A common theme surrounding one’s ethnic identity was the question, “do I sound black?” One adoptee, Daniel Mennega mentions that being raised by two white parents, but, physically looking like a person of color caused confusion from classmates, teachers, and strangers. Though the world perceived him as a black male, and, at many times pushed racist stereotypes on to him because of his skin color, Daniel feels unsure of his identity. Though Daniel believes that he is “part of the black community,” he fears that because of his transracial upbringing the black community does not see him as one of their own. He is too “white” for them. Similarly, though he was raised in a white community and has white parents, Daniel knows that his skin color makes him look out of place. Though he may have white parents and sounds “white,” Daniel is still a person of color. He feels as though he’s caught in the middle and he doesn’t belong to either group.

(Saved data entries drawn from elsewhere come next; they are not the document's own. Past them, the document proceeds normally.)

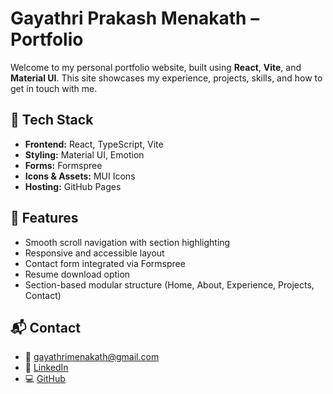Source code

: # Gayathri Prakash Menakath – Portfolio

Welcome to my personal portfolio website, built using **React**, **Vite**, and **Material UI**. This site showcases my experience, projects, skills, and how to get in touch with me.

## 🚀 Tech Stack

- **Frontend:** React, TypeScript, Vite
- **Styling:** Material UI, Emotion
- **Forms:** Formspree
- **Icons & Assets:** MUI Icons
- **Hosting:** GitHub Pages

## 📁 Features

- Smooth scroll navigation with section highlighting
- Responsive and accessible layout
- Contact form integrated via Formspree
- Resume download option
- Section-based modular structure (Home, About, Experience, Projects, Contact)

## 📬 Contact

- 📧 [gayathrimenakath@gmail.com](mailto:gayathrimenakath@gmail.com)
- 💼 [LinkedIn](https://www.linkedin.com/in/gayathri-menakath-37ab31106)
- 💻 [GitHub](https://github.com/Gayathrimenakath)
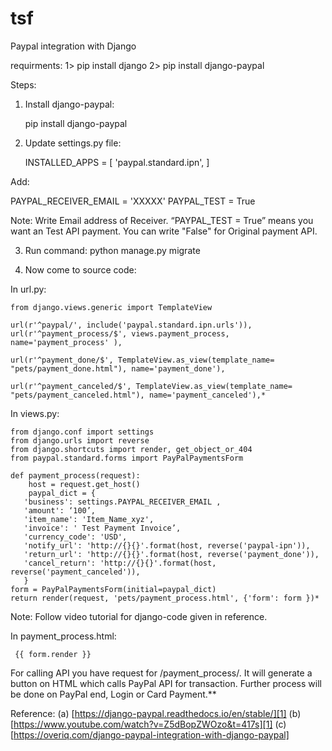 # tsf
Paypal integration with Django

requirments:
1> pip install django
2> pip install django-paypal

Steps:
1.  Install django-paypal:

    pip install django-paypal

2.  Update settings.py file:

    INSTALLED_APPS = [
        'paypal.standard.ipn',
    ]

Add:

   PAYPAL_RECEIVER_EMAIL = 'XXXXX'
    PAYPAL_TEST = True

Note:
Write Email address of Receiver. 
“PAYPAL_TEST = True” means you want an Test API payment. You can write  "False" for Original payment API.

3.  Run command:
    python manage.py migrate 

4.  Now come to source code:

In url.py:

    from django.views.generic import TemplateView
    
    url(r'^paypal/', include('paypal.standard.ipn.urls')),
    url(r'^payment_process/$', views.payment_process, name='payment_process' ),

    url(r'^payment_done/$', TemplateView.as_view(template_name= "pets/payment_done.html"), name='payment_done'),

    url(r'^payment_canceled/$', TemplateView.as_view(template_name= "pets/payment_canceled.html"), name='payment_canceled'),*

In views.py:

    from django.conf import settings
    from django.urls import reverse
    from django.shortcuts import render, get_object_or_404
    from paypal.standard.forms import PayPalPaymentsForm

    def payment_process(request):
        host = request.get_host()
        paypal_dict = {
       'business': settings.PAYPAL_RECEIVER_EMAIL ,
       'amount': ‘100’,
       'item_name': 'Item_Name_xyz',
       'invoice': ' Test Payment Invoice’,
       'currency_code': 'USD',
       'notify_url': 'http://{}{}'.format(host, reverse('paypal-ipn')),
       'return_url': 'http://{}{}'.format(host, reverse('payment_done')),
       'cancel_return': 'http://{}{}'.format(host, reverse('payment_canceled')),
       }
    form = PayPalPaymentsForm(initial=paypal_dict)
    return render(request, 'pets/payment_process.html', {'form': form })*

Note: Follow video tutorial for django-code given in reference.

In payment_process.html: 

     {{ form.render }}


For calling API you have request for /payment_process/. It will generate a button on HTML which calls PayPal API for transaction. Further process will be done on PayPal end, Login or Card Payment.**     

Reference:
(a) [https://django-paypal.readthedocs.io/en/stable/][1]
(b) [https://www.youtube.com/watch?v=Z5dBopZWOzo&t=417s][1]
(c) [https://overiq.com/django-paypal-integration-with-django-paypal]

Another adoptee, Ned, has a similar story. Since Ned grew up with white parents, extended family that was white, and attended a white church he believes that “my way of speaking, my behavior, my ideas, and values… all…were white.” Though Ned is grateful for his parents, he also makes a point to note that he feels confused about his culture and ethnicity because he is a transracial adoptee. He goes on to mention that when others would ask him about the way he sounded, he was irritated. He had no control over his upbringing and each time someone asked him about the way he spoke, he felt frustrated. His words and his voice constantly reminded him that he was not viewed as primarily black nor white and instead existed as something else.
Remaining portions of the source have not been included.